Record set START

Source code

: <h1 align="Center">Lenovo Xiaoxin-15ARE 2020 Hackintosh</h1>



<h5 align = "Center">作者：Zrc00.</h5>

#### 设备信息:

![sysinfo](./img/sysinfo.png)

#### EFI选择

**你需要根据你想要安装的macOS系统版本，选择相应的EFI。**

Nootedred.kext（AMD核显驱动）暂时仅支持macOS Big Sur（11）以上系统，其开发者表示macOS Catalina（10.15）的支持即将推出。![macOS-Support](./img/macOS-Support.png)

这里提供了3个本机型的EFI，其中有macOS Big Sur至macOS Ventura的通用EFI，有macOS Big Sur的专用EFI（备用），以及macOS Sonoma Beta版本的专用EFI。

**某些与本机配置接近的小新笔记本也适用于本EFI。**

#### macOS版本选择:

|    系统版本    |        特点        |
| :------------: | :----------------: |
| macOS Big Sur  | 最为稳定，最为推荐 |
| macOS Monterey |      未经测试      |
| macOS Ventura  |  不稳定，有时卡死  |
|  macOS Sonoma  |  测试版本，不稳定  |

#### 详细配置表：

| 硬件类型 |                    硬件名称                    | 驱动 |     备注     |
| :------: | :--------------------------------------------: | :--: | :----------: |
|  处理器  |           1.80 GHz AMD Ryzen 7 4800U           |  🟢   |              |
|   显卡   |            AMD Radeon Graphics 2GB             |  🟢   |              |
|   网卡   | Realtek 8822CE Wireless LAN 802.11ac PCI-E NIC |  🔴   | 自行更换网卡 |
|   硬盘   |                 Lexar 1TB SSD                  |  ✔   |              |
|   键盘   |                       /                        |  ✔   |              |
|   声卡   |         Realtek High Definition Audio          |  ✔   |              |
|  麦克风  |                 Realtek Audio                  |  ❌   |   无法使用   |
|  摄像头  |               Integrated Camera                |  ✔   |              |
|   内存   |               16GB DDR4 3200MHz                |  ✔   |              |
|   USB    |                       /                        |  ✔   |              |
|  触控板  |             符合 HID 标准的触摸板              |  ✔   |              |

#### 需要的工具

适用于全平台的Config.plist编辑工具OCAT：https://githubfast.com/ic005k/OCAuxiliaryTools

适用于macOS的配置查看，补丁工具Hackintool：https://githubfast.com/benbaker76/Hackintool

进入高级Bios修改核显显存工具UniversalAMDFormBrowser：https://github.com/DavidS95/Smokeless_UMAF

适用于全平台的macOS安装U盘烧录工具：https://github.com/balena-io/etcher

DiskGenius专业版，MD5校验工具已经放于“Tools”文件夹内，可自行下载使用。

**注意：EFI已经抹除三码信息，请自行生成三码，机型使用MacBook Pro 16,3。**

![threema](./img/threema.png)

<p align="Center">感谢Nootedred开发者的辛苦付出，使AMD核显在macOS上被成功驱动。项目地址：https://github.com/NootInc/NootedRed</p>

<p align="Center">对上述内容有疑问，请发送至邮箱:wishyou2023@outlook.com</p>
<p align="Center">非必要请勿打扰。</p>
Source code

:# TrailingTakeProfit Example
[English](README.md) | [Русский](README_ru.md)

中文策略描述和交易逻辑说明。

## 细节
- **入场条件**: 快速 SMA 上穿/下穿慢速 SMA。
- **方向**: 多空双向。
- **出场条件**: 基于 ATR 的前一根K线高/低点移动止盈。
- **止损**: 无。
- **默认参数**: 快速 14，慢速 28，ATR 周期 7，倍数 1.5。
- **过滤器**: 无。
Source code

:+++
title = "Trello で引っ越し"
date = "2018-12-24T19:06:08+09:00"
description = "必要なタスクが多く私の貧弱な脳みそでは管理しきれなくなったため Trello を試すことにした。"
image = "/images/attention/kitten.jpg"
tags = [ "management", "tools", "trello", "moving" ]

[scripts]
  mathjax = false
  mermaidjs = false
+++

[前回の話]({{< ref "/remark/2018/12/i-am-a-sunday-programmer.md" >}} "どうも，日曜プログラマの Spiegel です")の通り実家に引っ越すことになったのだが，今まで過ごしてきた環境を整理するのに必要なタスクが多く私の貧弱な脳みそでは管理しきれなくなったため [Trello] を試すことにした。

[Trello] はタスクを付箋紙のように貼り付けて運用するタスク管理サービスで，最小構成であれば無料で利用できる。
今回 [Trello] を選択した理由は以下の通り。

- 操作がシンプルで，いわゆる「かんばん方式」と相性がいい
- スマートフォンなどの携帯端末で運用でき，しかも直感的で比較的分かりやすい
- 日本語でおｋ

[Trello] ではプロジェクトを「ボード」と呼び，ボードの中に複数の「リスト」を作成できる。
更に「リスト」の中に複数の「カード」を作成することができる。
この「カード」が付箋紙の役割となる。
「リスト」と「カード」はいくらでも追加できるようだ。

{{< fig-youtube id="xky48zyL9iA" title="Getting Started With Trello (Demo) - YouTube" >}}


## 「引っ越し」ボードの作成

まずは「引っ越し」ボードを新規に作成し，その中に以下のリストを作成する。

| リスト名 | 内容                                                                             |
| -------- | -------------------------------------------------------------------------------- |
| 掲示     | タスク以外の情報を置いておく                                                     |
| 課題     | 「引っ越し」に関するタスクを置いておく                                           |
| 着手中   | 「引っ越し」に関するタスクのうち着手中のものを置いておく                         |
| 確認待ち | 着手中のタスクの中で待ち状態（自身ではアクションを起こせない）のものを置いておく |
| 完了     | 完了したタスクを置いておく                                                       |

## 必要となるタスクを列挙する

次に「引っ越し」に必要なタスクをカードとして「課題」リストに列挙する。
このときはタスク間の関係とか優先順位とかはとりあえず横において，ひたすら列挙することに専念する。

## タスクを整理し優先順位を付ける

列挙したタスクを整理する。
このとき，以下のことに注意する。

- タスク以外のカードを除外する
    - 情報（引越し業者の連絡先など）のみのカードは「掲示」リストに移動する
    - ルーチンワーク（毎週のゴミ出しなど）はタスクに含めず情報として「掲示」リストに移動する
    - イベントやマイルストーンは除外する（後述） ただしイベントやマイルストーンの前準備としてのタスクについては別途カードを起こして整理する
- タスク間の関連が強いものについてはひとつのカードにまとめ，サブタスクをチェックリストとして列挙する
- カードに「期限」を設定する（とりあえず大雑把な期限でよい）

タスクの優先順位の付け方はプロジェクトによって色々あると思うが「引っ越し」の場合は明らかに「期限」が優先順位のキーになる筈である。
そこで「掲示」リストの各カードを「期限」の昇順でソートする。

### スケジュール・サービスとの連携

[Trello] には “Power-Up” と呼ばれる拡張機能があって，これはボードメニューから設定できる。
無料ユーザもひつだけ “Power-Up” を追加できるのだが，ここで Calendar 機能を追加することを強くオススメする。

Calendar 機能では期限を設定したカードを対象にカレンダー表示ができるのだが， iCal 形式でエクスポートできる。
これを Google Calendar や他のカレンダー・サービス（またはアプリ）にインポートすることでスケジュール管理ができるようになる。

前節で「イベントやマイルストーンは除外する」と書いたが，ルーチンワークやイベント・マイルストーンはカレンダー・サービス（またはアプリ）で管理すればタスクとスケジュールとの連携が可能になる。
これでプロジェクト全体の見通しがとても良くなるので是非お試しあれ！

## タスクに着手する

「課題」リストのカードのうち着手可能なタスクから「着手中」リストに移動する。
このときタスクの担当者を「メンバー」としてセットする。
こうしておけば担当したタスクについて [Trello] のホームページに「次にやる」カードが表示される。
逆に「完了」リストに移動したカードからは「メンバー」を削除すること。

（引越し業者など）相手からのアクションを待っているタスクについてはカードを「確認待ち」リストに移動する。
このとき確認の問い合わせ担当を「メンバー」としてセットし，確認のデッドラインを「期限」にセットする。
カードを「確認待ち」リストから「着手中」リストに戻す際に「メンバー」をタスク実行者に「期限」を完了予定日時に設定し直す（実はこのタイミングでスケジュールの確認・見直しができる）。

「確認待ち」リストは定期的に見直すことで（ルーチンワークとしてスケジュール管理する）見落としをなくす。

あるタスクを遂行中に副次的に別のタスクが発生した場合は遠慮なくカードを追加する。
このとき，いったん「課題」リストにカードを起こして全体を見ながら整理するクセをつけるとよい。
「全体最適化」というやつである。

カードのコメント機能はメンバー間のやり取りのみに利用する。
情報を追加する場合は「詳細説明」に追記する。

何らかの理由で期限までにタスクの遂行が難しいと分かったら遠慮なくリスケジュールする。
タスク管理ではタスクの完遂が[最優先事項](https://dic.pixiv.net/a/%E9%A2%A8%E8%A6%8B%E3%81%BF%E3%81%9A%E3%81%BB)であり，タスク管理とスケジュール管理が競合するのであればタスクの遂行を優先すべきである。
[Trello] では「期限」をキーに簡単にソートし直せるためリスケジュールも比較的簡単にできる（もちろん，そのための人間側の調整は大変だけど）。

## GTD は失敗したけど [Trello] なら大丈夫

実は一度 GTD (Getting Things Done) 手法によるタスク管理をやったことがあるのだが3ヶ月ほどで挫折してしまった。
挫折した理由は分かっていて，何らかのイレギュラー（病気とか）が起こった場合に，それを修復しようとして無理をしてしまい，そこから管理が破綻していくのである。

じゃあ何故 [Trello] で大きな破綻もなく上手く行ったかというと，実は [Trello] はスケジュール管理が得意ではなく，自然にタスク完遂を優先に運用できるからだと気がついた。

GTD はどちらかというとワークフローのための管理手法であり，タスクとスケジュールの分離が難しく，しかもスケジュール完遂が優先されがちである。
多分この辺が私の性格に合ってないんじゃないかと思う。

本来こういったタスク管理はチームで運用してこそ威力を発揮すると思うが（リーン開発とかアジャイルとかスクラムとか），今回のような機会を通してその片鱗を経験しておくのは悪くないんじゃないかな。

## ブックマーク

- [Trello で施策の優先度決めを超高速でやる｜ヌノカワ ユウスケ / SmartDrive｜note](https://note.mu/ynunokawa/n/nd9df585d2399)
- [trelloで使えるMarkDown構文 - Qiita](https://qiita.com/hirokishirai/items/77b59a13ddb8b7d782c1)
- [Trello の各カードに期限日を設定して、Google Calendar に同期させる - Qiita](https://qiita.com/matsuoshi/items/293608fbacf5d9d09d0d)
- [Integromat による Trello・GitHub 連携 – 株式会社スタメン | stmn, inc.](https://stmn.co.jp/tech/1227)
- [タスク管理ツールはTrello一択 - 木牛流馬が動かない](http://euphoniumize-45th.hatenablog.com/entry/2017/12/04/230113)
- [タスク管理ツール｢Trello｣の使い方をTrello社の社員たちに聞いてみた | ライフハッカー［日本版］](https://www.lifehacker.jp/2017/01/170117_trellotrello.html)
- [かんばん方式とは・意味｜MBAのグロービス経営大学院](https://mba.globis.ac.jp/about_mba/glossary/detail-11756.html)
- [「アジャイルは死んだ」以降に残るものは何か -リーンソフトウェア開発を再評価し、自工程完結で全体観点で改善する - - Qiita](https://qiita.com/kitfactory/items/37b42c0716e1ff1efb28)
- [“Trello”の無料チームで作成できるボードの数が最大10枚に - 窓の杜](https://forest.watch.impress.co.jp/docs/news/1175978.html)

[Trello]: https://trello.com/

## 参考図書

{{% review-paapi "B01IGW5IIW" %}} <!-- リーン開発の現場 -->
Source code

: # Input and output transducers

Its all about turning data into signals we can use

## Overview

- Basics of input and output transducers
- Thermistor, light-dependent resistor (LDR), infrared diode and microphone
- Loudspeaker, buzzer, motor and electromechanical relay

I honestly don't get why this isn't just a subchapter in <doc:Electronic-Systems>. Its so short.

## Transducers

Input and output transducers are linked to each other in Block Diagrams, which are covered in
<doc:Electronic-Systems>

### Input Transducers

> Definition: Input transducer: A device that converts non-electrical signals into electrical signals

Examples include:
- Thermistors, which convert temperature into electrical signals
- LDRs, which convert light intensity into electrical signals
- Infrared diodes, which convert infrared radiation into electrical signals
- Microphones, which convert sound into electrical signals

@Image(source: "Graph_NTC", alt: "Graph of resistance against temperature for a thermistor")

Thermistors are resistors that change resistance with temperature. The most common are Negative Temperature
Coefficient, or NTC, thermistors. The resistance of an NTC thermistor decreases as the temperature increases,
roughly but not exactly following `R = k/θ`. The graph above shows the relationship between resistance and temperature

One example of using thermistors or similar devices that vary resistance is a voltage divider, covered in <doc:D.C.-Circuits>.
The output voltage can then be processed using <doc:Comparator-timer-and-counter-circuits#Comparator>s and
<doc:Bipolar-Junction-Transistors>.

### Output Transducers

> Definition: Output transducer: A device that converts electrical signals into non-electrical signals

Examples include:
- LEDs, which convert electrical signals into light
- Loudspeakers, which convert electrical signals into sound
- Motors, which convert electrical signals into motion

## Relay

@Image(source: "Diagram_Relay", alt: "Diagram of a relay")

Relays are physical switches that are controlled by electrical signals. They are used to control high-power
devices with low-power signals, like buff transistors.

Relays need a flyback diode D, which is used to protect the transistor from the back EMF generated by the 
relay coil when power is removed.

Record set END

▶ **Your goal**
Look above for the line with "- タスク間の関連が強いもの"; retype exactly that line, every line after it up to the line with "これを Google Calendar", and that line too, nothing else.

▶ **Written reply**
- タスク間の関連が強いものについてはひとつのカードにまとめ，サブタスクをチェックリストとして列挙する
- カードに「期限」を設定する（とりあえず大雑把な期限でよい）

タスクの優先順位の付け方はプロジェクトによって色々あると思うが「引っ越し」の場合は明らかに「期限」が優先順位のキーになる筈である。
そこで「掲示」リストの各カードを「期限」の昇順でソートする。

### スケジュール・サービスとの連携

[Trello] には “Power-Up” と呼ばれる拡張機能があって，これはボードメニューから設定できる。
無料ユーザもひつだけ “Power-Up” を追加できるのだが，ここで Calendar 機能を追加することを強くオススメする。

Calendar 機能では期限を設定したカードを対象にカレンダー表示ができるのだが， iCal 形式でエクスポートできる。
これを Google Calendar や他のカレンダー・サービス（またはアプリ）にインポートすることでスケジュール管理ができるようになる。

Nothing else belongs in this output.